## EXERCISE DIRECTIONS
Write out the records in full and without alteration, setting aside their pictures.

(Document images with source code)
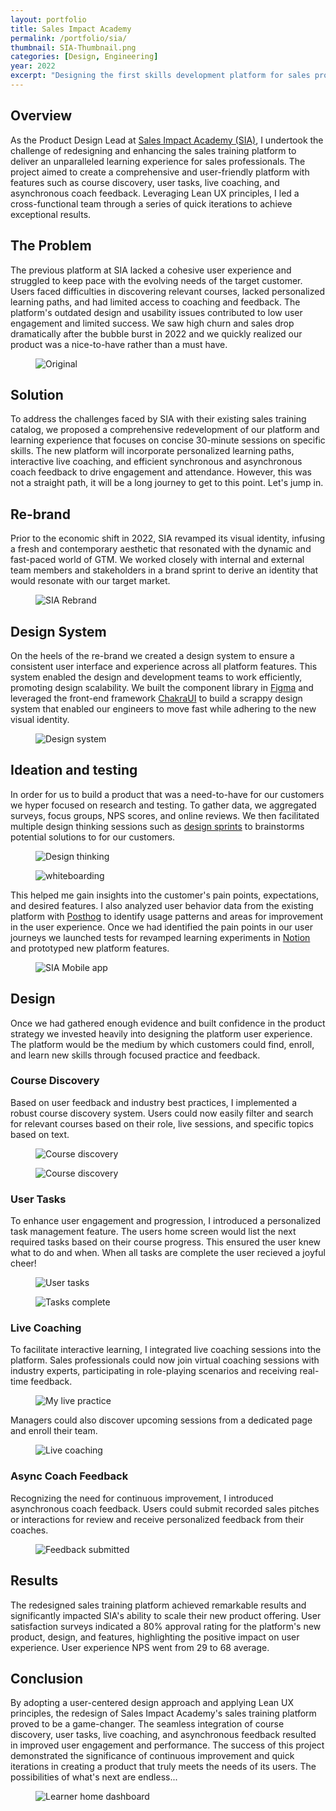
 ```yaml
---
layout: portfolio
title: Sales Impact Academy
permalink: /portfolio/sia/
thumbnail: SIA-Thumbnail.png
categories: [Design, Engineering]
year: 2022
excerpt: "Designing the first skills development platform for sales professionals."
---
```


## Overview

As the Product Design Lead at <a href="https://www.salesimpact.io/" target="_blank">Sales Impact Academy (SIA)</a>, I undertook the challenge of redesigning and enhancing the sales training platform to deliver an unparalleled learning experience for sales professionals. The project aimed to create a comprehensive and user-friendly platform with features such as course discovery, user tasks, live coaching, and asynchronous coach feedback. Leveraging Lean UX principles, I led a cross-functional team through a series of quick iterations to achieve exceptional results.

## The Problem 

The previous platform at SIA lacked a cohesive user experience and struggled to keep pace with the evolving needs of the target customer. Users faced difficulties in discovering relevant courses, lacked personalized learning paths, and had limited access to coaching and feedback. The platform's outdated design and usability issues contributed to low user engagement and limited success. We saw high churn and sales drop dramatically after the bubble burst in 2022 and we quickly realized our product was a nice-to-have rather than a must have.

<figure><img src="/assets/images/sia/SIA_catalog.png" alt="Original "></figure>

## Solution

To address the challenges faced by SIA with their existing sales training catalog, we proposed a comprehensive redevelopment of our platform and learning experience that focuses on concise 30-minute sessions on specific skills. The new platform will incorporate personalized learning paths, interactive live coaching, and efficient synchronous and asynchronous coach feedback to drive engagement and attendance. However, this was not a straight path, it will be a long journey to get to this point. Let's jump in.

## Re-brand

Prior to the economic shift in 2022, SIA revamped its visual identity, infusing a fresh and contemporary aesthetic that resonated with the dynamic and fast-paced world of GTM. We worked closely with internal and external team members and stakeholders in a brand sprint to derive an identity that would resonate with our target market.

<figure><img src="/assets/images/sia/SIA_Guidelines_V2.jpg" alt="SIA Rebrand"></figure>

## Design System

On the heels of the re-brand we created a design system to ensure a consistent user interface and experience across all platform features. This system enabled the design and development teams to work efficiently, promoting design scalability. We built the component library in <a href="https://www.figma.com/" target="_blank">Figma</a> and leveraged the front-end framework <a href="https://chakra-ui.com/" target="_blank">ChakraUI</a> to build a scrappy design system that enabled our engineers to move fast while adhering to the new visual identity.

<figure><img src="/assets/images/sia/Design_System.png" alt="Design system"></figure>

## Ideation and testing

In order for us to build a product that was a need-to-have for our customers we hyper focused on research and testing. To gather data,
we aggregated surveys, focus groups, NPS scores, and online reviews. We then facilitated multiple design thinking sessions such as <a href="http://www.gv.com/sprint/" target="_blank">design sprints</a> to brainstorms potential solutions to for our customers. 

<figure><img src="/assets/images/sia/design thinking.jpeg" alt="Design thinking"></figure>

<figure><img src="/assets/images/sia/sketches.jpeg" alt="whiteboarding"></figure>

This helped me gain insights into the customer's pain points, expectations, and desired features. I also analyzed user behavior data from the existing platform with <a href="https://posthog.com" target="_blank">Posthog</a> to identify usage patterns and areas for improvement in the user experience. Once we had identified the pain points in our user journeys we launched tests for revamped learning experiments in <a href="https://www.notion.so/" target="_blank">Notion</a> and prototyped new platform features.

<figure><img src="/assets/images/sia/Mobile.png" alt="SIA Mobile app"></figure>

## Design

Once we had gathered enough evidence and built confidence in the product strategy we invested heavily into designing the platform user experience. The platform would be the medium by which customers could find, enroll, and learn new skills through focused practice and feedback.

### Course Discovery

Based on user feedback and industry best practices, I implemented a robust course discovery system. Users could now easily filter and search for relevant courses based on their role, live sessions, and specific topics based on text.

<figure><img src="/assets/images/sia/Courses.png" alt="Course discovery"></figure>

<figure><img src="/assets/images/sia/CourseDetails.png" alt="Course discovery"></figure>

### User Tasks

To enhance user engagement and progression, I introduced a personalized task management feature. The users home screen would list the next required tasks based on their course progress. This ensured the user knew what to do and when. When all tasks are complete the user recieved a joyful cheer!

<figure><img src="/assets/images/sia/Tasks.png" alt="User tasks"></figure>

<figure><img src="/assets/images/sia/Tasks - Complete.png" alt="Tasks complete"></figure>

### Live Coaching

To facilitate interactive learning, I integrated live coaching sessions into the platform. Sales professionals could now join virtual coaching sessions with industry experts, participating in role-playing scenarios and receiving real-time feedback.

<figure><img src="/assets/images/sia/In Progress.png" alt="My live practice"></figure>

Managers could also discover upcoming sessions from a dedicated page and enroll their team.


<figure><img src="/assets/images/sia/Live Coaching.png" alt="Live coaching"></figure>

### Async Coach Feedback

Recognizing the need for continuous improvement, I introduced asynchronous coach feedback. Users could submit recorded sales pitches or interactions for review and receive personalized feedback from their coaches.

<figure><img src="/assets/images/sia/Feedback - Submitted.png" alt="Feedback submitted"></figure>

## Results

The redesigned sales training platform achieved remarkable results and significantly impacted SIA's ability to scale their new product offering. User satisfaction surveys indicated a 80% approval rating for the platform's new product, design, and features, highlighting the positive impact on user experience. User experience NPS went from 29 to 68 average.

## Conclusion

By adopting a user-centered design approach and applying Lean UX principles, the redesign of Sales Impact Academy's sales training platform proved to be a game-changer. The seamless integration of course discovery, user tasks, live coaching, and asynchronous feedback resulted in improved user engagement and performance. The success of this project demonstrated the significance of continuous improvement and quick iterations in creating a product that truly meets the needs of its users. The possibilities of what's next are endless...

<figure><img src="/assets/images/sia/Learner Home.png" alt="Learner home dashboard"></figure>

## YOUR SOLUTION
 ```yaml
---
layout: portfolio
title: Sales Impact Academy
permalink: /portfolio/sia/
thumbnail: SIA-Thumbnail.png
categories: [Design, Engineering]
year: 2022
excerpt: "Designing the first skills development platform for sales professionals."
---
```


## Overview

As the Product Design Lead at <a href="https://www.salesimpact.io/" target="_blank">Sales Impact Academy (SIA)</a>, I undertook the challenge of redesigning and enhancing the sales training platform to deliver an unparalleled learning experience for sales professionals. The project aimed to create a comprehensive and user-friendly platform with features such as course discovery, user tasks, live coaching, and asynchronous coach feedback. Leveraging Lean UX principles, I led a cross-functional team through a series of quick iterations to achieve exceptional results.

## The Problem 

The previous platform at SIA lacked a cohesive user experience and struggled to keep pace with the evolving needs of the target customer. Users faced difficulties in discovering relevant courses, lacked personalized learning paths, and had limited access to coaching and feedback. The platform's outdated design and usability issues contributed to low user engagement and limited success. We saw high churn and sales drop dramatically after the bubble burst in 2022 and we quickly realized our product was a nice-to-have rather than a must have.

<figure><img src="/assets/images/sia/SIA_catalog.png" alt="Original "></figure>

## Solution

To address the challenges faced by SIA with their existing sales training catalog, we proposed a comprehensive redevelopment of our platform and learning experience that focuses on concise 30-minute sessions on specific skills. The new platform will incorporate personalized learning paths, interactive live coaching, and efficient synchronous and asynchronous coach feedback to drive engagement and attendance. However, this was not a straight path, it will be a long journey to get to this point. Let's jump in.

## Re-brand

Prior to the economic shift in 2022, SIA revamped its visual identity, infusing a fresh and contemporary aesthetic that resonated with the dynamic and fast-paced world of GTM. We worked closely with internal and external team members and stakeholders in a brand sprint to derive an identity that would resonate with our target market.

<figure><img src="/assets/images/sia/SIA_Guidelines_V2.jpg" alt="SIA Rebrand"></figure>

## Design System

On the heels of the re-brand we created a design system to ensure a consistent user interface and experience across all platform features. This system enabled the design and development teams to work efficiently, promoting design scalability. We built the component library in <a href="https://www.figma.com/" target="_blank">Figma</a> and leveraged the front-end framework <a href="https://chakra-ui.com/" target="_blank">ChakraUI</a> to build a scrappy design system that enabled our engineers to move fast while adhering to the new visual identity.

<figure><img src="/assets/images/sia/Design_System.png" alt="Design system"></figure>

## Ideation and testing

In order for us to build a product that was a need-to-have for our customers we hyper focused on research and testing. To gather data,
we aggregated surveys, focus groups, NPS scores, and online reviews. We then facilitated multiple design thinking sessions such as <a href="http://www.gv.com/sprint/" target="_blank">design sprints</a> to brainstorms potential solutions to for our customers. 

<figure><img src="/assets/images/sia/design thinking.jpeg" alt="Design thinking"></figure>

<figure><img src="/assets/images/sia/sketches.jpeg" alt="whiteboarding"></figure>

This helped me gain insights into the customer's pain points, expectations, and desired features. I also analyzed user behavior data from the existing platform with <a href="https://posthog.com" target="_blank">Posthog</a> to identify usage patterns and areas for improvement in the user experience. Once we had identified the pain points in our user journeys we launched tests for revamped learning experiments in <a href="https://www.notion.so/" target="_blank">Notion</a> and prototyped new platform features.

<figure><img src="/assets/images/sia/Mobile.png" alt="SIA Mobile app"></figure>

## Design

Once we had gathered enough evidence and built confidence in the product strategy we invested heavily into designing the platform user experience. The platform would be the medium by which customers could find, enroll, and learn new skills through focused practice and feedback.

### Course Discovery

Based on user feedback and industry best practices, I implemented a robust course discovery system. Users could now easily filter and search for relevant courses based on their role, live sessions, and specific topics based on text.

<figure><img src="/assets/images/sia/Courses.png" alt="Course discovery"></figure>

<figure><img src="/assets/images/sia/CourseDetails.png" alt="Course discovery"></figure>

### User Tasks

To enhance user engagement and progression, I introduced a personalized task management feature. The users home screen would list the next required tasks based on their course progress. This ensured the user knew what to do and when. When all tasks are complete the user recieved a joyful cheer!

<figure><img src="/assets/images/sia/Tasks.png" alt="User tasks"></figure>

<figure><img src="/assets/images/sia/Tasks - Complete.png" alt="Tasks complete"></figure>

### Live Coaching

To facilitate interactive learning, I integrated live coaching sessions into the platform. Sales professionals could now join virtual coaching sessions with industry experts, participating in role-playing scenarios and receiving real-time feedback.

<figure><img src="/assets/images/sia/In Progress.png" alt="My live practice"></figure>

Managers could also discover upcoming sessions from a dedicated page and enroll their team.


<figure><img src="/assets/images/sia/Live Coaching.png" alt="Live coaching"></figure>

### Async Coach Feedback

Recognizing the need for continuous improvement, I introduced asynchronous coach feedback. Users could submit recorded sales pitches or interactions for review and receive personalized feedback from their coaches.

<figure><img src="/assets/images/sia/Feedback - Submitted.png" alt="Feedback submitted"></figure>

## Results

The redesigned sales training platform achieved remarkable results and significantly impacted SIA's ability to scale their new product offering. User satisfaction surveys indicated a 80% approval rating for the platform's new product, design, and features, highlighting the positive impact on user experience. User experience NPS went from 29 to 68 average.

## Conclusion

By adopting a user-centered design approach and applying Lean UX principles, the redesign of Sales Impact Academy's sales training platform proved to be a game-changer. The seamless integration of course discovery, user tasks, live coaching, and asynchronous feedback resulted in improved user engagement and performance. The success of this project demonstrated the significance of continuous improvement and quick iterations in creating a product that truly meets the needs of its users. The possibilities of what's next are endless...

<figure><img src="/assets/images/sia/Learner Home.png" alt="Learner home dashboard"></figure>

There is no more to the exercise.